• _TASK PROMPT_:
Among the entries below, how many lines hold "each"? Reply with the number only.

━━━━━ SUPPLIED RECORDS

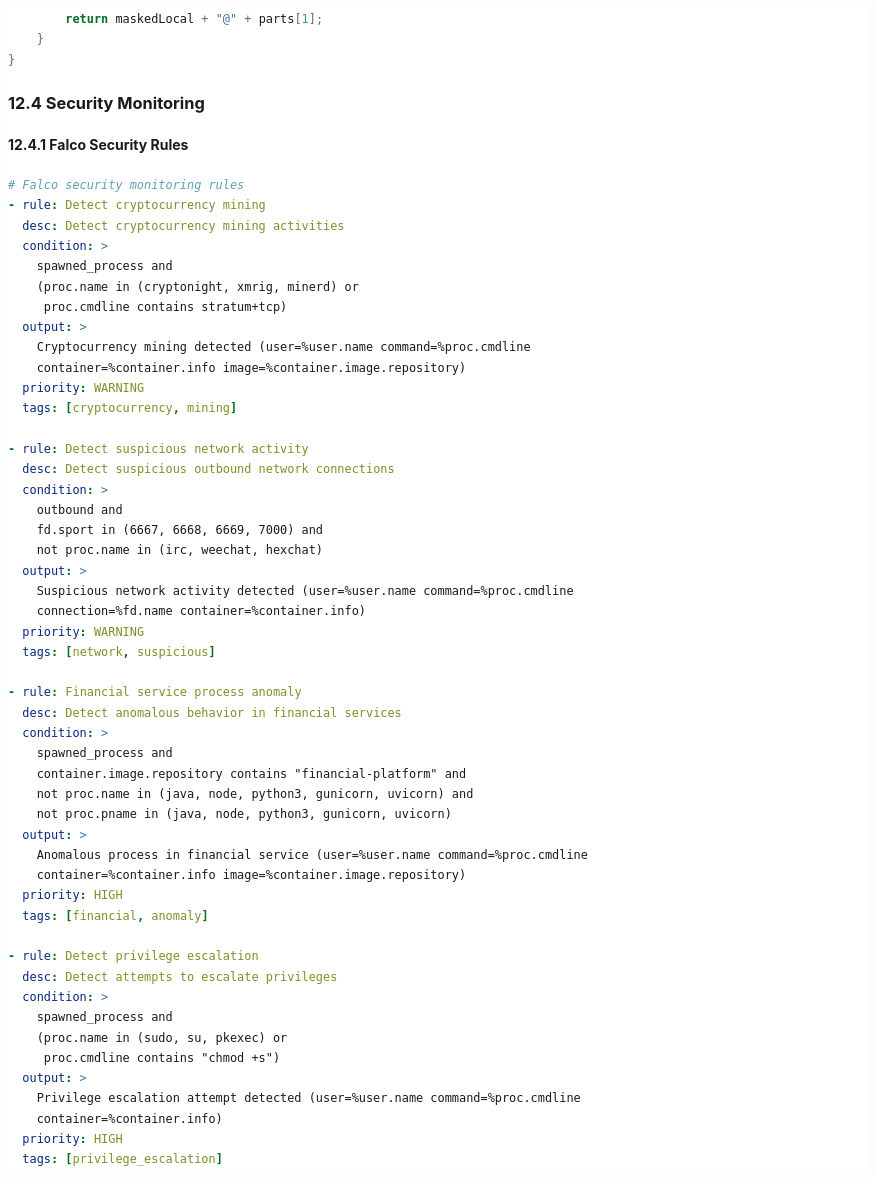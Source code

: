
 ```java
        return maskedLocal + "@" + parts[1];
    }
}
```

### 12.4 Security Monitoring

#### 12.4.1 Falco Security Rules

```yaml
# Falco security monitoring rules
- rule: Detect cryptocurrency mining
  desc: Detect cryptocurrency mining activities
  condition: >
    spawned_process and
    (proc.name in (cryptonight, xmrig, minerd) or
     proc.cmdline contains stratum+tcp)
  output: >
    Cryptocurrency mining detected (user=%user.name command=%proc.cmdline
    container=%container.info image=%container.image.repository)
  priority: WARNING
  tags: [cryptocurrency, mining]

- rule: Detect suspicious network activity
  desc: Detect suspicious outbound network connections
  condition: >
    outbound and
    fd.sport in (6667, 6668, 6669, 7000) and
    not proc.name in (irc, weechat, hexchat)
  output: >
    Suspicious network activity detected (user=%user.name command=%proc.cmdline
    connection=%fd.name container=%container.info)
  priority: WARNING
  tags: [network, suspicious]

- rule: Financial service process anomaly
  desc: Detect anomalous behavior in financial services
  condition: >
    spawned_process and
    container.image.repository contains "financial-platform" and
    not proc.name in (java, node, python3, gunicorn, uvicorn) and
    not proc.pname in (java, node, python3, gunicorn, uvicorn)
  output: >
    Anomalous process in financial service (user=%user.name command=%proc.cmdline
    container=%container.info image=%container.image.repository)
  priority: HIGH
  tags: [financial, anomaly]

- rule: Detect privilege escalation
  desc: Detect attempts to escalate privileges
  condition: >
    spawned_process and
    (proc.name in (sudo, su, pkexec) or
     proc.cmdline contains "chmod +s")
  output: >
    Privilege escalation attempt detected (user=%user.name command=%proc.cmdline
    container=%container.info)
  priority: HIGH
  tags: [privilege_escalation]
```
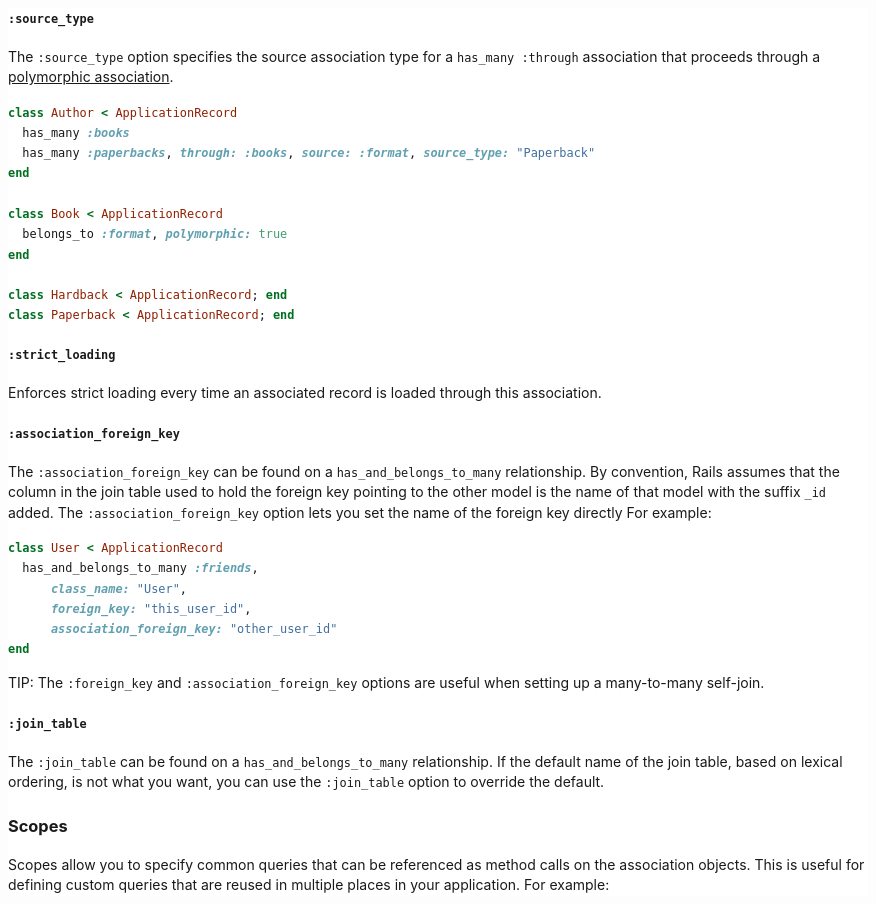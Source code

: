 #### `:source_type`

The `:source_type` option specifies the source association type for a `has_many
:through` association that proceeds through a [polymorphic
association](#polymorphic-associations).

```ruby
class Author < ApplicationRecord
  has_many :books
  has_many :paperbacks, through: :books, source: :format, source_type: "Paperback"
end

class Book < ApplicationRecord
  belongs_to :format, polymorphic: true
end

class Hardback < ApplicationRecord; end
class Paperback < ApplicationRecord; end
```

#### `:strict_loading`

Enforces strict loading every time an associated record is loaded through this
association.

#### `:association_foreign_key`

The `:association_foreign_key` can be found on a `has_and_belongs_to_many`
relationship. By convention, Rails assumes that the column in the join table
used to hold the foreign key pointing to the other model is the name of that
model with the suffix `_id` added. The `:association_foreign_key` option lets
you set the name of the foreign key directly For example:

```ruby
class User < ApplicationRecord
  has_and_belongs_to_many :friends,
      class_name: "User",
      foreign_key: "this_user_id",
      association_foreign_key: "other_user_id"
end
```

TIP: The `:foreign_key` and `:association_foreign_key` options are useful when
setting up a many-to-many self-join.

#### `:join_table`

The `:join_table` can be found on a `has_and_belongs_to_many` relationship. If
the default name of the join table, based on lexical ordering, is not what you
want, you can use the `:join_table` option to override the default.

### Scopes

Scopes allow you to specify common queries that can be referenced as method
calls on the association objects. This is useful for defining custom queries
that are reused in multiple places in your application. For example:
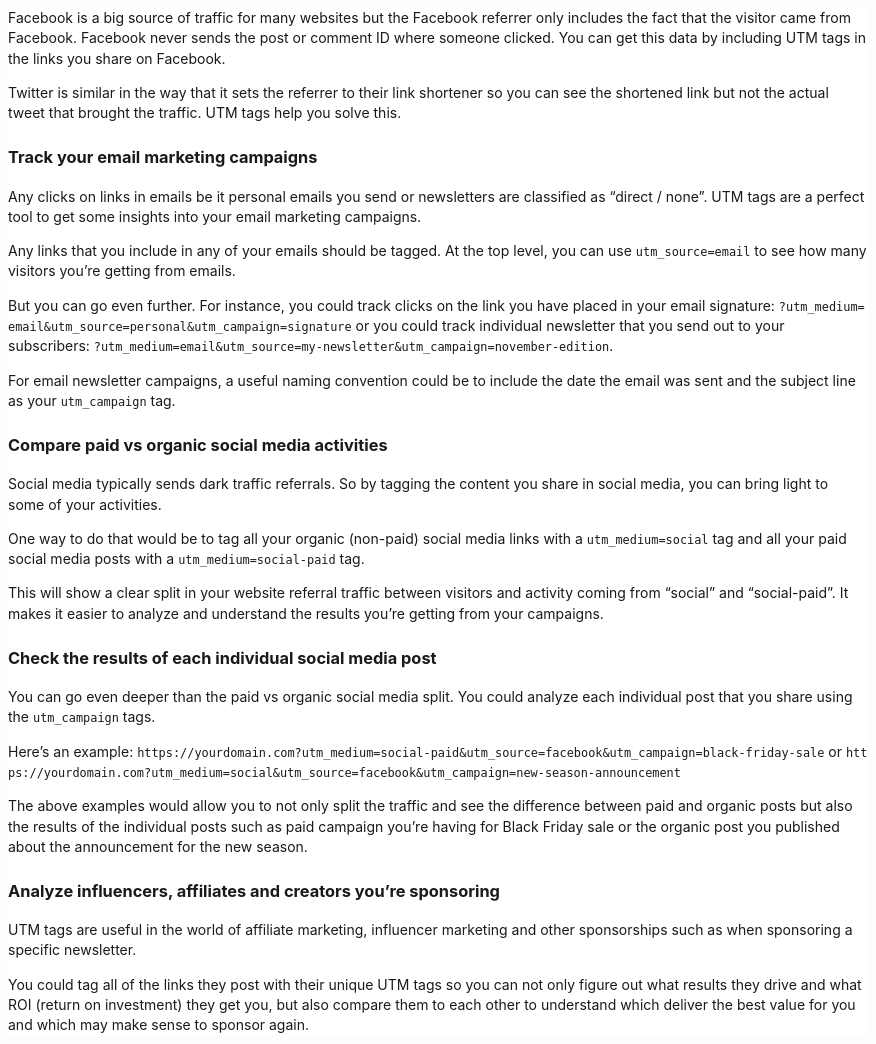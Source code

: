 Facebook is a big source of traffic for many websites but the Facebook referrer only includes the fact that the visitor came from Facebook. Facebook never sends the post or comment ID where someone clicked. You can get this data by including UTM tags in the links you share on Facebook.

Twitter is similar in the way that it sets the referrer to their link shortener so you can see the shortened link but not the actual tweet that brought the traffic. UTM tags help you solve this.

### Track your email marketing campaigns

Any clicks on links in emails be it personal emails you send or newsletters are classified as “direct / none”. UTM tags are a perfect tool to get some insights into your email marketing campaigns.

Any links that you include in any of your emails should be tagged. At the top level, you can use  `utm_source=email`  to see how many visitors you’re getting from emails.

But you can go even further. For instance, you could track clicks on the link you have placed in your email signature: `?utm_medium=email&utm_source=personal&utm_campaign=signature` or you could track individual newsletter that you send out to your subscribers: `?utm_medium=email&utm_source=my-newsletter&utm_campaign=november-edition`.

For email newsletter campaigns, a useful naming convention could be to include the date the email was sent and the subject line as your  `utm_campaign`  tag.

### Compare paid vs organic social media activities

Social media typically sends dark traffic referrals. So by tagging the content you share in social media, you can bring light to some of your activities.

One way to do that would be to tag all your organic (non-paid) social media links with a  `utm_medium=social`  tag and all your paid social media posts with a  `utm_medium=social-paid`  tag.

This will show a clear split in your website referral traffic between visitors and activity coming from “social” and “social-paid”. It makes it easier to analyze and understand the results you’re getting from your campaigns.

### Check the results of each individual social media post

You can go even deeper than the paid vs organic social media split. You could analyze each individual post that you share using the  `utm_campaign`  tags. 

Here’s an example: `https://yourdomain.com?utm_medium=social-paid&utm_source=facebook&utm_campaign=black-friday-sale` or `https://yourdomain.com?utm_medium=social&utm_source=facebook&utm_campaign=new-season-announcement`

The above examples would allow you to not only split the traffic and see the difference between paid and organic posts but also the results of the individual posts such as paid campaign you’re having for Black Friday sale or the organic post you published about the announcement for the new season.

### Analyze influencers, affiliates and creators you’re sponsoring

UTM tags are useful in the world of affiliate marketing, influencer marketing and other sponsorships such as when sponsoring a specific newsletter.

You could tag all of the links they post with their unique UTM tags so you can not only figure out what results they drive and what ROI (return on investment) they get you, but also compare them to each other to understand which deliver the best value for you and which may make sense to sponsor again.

━━━━━━━━━━

• _TASK SOLUTION_:
3